YOUR OBJECTIVE: In the listing below, every line with the word "where" needs to be copied.

GIVEN INFORMATION:
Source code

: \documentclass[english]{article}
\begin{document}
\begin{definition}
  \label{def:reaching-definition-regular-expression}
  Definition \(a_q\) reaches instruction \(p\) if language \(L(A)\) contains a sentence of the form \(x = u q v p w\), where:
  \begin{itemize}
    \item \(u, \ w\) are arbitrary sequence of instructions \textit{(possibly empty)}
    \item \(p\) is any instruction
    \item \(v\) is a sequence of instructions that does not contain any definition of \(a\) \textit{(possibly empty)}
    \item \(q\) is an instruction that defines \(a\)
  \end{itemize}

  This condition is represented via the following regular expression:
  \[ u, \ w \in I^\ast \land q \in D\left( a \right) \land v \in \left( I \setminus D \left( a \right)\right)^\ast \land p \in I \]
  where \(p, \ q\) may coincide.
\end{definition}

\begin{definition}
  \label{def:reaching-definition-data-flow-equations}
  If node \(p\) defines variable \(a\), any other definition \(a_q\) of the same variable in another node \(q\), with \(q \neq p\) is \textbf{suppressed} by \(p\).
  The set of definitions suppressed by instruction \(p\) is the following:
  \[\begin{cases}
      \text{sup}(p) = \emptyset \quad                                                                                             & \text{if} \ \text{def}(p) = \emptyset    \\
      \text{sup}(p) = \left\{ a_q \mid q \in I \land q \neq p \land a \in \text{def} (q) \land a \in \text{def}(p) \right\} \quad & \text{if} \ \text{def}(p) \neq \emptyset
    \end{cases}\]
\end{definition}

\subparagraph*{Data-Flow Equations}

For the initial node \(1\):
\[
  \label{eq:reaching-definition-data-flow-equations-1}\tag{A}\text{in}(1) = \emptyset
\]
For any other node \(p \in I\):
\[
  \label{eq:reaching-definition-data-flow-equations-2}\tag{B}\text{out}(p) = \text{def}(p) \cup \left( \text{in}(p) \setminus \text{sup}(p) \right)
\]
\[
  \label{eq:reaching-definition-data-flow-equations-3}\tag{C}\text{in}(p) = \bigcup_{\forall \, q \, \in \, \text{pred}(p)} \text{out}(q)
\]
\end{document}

SOLUTION FOR THIS PROBLEM:
  Definition \(a_q\) reaches instruction \(p\) if language \(L(A)\) contains a sentence of the form \(x = u q v p w\), where:
  where \(p, \ q\) may coincide.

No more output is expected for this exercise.